The answer must consist of each line below that contains the string "application".

--- Input records ---
──────────

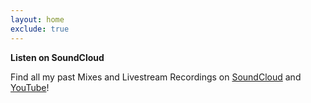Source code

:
 ```yaml
---
layout: home
exclude: true
---
```


**Listen on SoundCloud**

Find all my past Mixes and Livestream Recordings on [SoundCloud](http://soundcloud.com/lifesine) and [YouTube](http://videos.lifesinemusic.com)! 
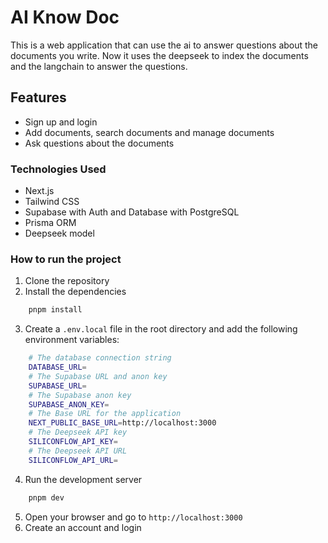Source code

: # AI Know Doc

This is a web application that can use the ai to answer questions about the documents you write.
Now it uses the deepseek to index the documents and the langchain to answer the questions.

## Features

- Sign up and login
- Add documents, search documents and manage documents
- Ask questions about the documents

### Technologies Used

- Next.js
- Tailwind CSS
- Supabase with Auth and Database with PostgreSQL
- Prisma ORM
- Deepseek model

### How to run the project

1. Clone the repository
2. Install the dependencies

```bash
    pnpm install
```

3. Create a `.env.local` file in the root directory and add the following environment variables:

```bash
    # The database connection string
    DATABASE_URL= 
    # The Supabase URL and anon key
    SUPABASE_URL=
    # The Supabase anon key
    SUPABASE_ANON_KEY=
    # The Base URL for the application
    NEXT_PUBLIC_BASE_URL=http://localhost:3000
    # The Deepseek API key
    SILICONFLOW_API_KEY=
    # The Deepseek API URL
    SILICONFLOW_API_URL= 
```

4. Run the development server

```bash
    pnpm dev
```

5. Open your browser and go to `http://localhost:3000`
6. Create an account and login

──────────

--- Response area ---
This is a web application that can use the ai to answer questions about the documents you write.
    # The Base URL for the application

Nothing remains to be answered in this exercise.